- Exercise details
Identify each line in the records below that contains the word "forum", and copy it.

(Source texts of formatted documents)
--------
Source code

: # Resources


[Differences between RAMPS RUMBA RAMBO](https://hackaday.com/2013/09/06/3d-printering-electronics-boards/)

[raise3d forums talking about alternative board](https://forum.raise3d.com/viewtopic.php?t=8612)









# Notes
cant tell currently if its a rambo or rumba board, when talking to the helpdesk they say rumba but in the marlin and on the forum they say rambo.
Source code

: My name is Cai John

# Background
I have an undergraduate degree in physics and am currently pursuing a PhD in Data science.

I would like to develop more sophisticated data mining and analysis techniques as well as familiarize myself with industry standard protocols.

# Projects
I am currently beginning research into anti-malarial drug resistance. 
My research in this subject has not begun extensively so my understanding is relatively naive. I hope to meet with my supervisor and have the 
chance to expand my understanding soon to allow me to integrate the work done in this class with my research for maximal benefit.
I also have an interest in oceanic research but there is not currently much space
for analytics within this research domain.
--------
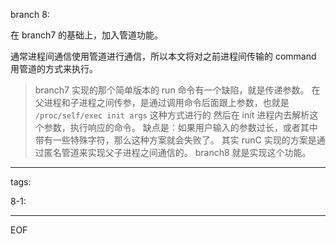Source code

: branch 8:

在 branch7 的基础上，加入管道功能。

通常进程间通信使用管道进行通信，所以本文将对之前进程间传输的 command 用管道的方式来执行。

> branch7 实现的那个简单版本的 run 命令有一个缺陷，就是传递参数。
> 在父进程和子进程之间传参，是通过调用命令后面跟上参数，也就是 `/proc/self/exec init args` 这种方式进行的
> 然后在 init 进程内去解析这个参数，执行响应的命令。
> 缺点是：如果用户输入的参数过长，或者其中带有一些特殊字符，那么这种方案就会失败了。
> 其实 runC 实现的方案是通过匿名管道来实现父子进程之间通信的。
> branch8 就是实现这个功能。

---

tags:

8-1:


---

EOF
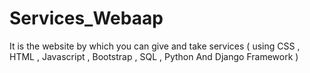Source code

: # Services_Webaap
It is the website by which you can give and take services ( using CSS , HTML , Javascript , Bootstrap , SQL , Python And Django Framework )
--------
- Solution
[raise3d forums talking about alternative board](https://forum.raise3d.com/viewtopic.php?t=8612)
cant tell currently if its a rambo or rumba board, when talking to the helpdesk they say rumba but in the marlin and on the forum they say rambo.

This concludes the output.